START Dataset records

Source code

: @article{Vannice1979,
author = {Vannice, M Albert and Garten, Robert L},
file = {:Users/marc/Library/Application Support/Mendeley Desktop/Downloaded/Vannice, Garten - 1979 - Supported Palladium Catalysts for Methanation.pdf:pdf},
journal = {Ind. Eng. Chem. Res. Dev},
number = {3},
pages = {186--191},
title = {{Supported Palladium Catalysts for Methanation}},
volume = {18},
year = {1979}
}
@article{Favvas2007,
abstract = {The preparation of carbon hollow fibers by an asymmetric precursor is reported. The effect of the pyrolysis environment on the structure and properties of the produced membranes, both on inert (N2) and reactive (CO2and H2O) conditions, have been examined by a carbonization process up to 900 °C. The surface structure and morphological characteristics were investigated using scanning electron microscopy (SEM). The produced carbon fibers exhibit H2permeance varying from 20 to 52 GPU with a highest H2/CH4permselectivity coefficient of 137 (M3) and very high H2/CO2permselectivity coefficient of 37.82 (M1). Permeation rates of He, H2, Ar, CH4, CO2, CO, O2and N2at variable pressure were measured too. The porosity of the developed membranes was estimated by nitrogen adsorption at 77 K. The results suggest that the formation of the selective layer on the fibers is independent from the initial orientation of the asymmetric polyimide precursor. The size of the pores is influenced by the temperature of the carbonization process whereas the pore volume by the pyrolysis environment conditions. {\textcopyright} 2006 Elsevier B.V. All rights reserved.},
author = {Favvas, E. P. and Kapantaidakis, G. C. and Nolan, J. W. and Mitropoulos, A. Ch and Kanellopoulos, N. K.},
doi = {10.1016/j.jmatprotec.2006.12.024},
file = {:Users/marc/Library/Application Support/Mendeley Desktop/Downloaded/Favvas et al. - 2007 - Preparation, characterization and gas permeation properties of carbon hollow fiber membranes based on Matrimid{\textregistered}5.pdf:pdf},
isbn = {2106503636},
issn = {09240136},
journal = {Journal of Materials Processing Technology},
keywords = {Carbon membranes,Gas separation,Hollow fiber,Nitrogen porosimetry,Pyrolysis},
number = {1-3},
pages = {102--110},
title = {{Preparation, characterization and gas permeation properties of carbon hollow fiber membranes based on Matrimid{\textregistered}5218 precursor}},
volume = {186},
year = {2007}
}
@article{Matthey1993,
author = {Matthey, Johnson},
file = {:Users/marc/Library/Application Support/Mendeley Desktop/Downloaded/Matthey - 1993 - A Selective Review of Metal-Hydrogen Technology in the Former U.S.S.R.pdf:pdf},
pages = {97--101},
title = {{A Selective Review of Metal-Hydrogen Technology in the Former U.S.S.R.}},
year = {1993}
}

END Dataset records

Problem:
A word-for-word restatement of all the records is required.

Result for this task:
Source code

: @article{Vannice1979,
author = {Vannice, M Albert and Garten, Robert L},
file = {:Users/marc/Library/Application Support/Mendeley Desktop/Downloaded/Vannice, Garten - 1979 - Supported Palladium Catalysts for Methanation.pdf:pdf},
journal = {Ind. Eng. Chem. Res. Dev},
number = {3},
pages = {186--191},
title = {{Supported Palladium Catalysts for Methanation}},
volume = {18},
year = {1979}
}
@article{Favvas2007,
abstract = {The preparation of carbon hollow fibers by an asymmetric precursor is reported. The effect of the pyrolysis environment on the structure and properties of the produced membranes, both on inert (N2) and reactive (CO2and H2O) conditions, have been examined by a carbonization process up to 900 °C. The surface structure and morphological characteristics were investigated using scanning electron microscopy (SEM). The produced carbon fibers exhibit H2permeance varying from 20 to 52 GPU with a highest H2/CH4permselectivity coefficient of 137 (M3) and very high H2/CO2permselectivity coefficient of 37.82 (M1). Permeation rates of He, H2, Ar, CH4, CO2, CO, O2and N2at variable pressure were measured too. The porosity of the developed membranes was estimated by nitrogen adsorption at 77 K. The results suggest that the formation of the selective layer on the fibers is independent from the initial orientation of the asymmetric polyimide precursor. The size of the pores is influenced by the temperature of the carbonization process whereas the pore volume by the pyrolysis environment conditions. {\textcopyright} 2006 Elsevier B.V. All rights reserved.},
author = {Favvas, E. P. and Kapantaidakis, G. C. and Nolan, J. W. and Mitropoulos, A. Ch and Kanellopoulos, N. K.},
doi = {10.1016/j.jmatprotec.2006.12.024},
file = {:Users/marc/Library/Application Support/Mendeley Desktop/Downloaded/Favvas et al. - 2007 - Preparation, characterization and gas permeation properties of carbon hollow fiber membranes based on Matrimid{\textregistered}5.pdf:pdf},
isbn = {2106503636},
issn = {09240136},
journal = {Journal of Materials Processing Technology},
keywords = {Carbon membranes,Gas separation,Hollow fiber,Nitrogen porosimetry,Pyrolysis},
number = {1-3},
pages = {102--110},
title = {{Preparation, characterization and gas permeation properties of carbon hollow fiber membranes based on Matrimid{\textregistered}5218 precursor}},
volume = {186},
year = {2007}
}
@article{Matthey1993,
author = {Matthey, Johnson},
file = {:Users/marc/Library/Application Support/Mendeley Desktop/Downloaded/Matthey - 1993 - A Selective Review of Metal-Hydrogen Technology in the Former U.S.S.R.pdf:pdf},
pages = {97--101},
title = {{A Selective Review of Metal-Hydrogen Technology in the Former U.S.S.R.}},
year = {1993}
}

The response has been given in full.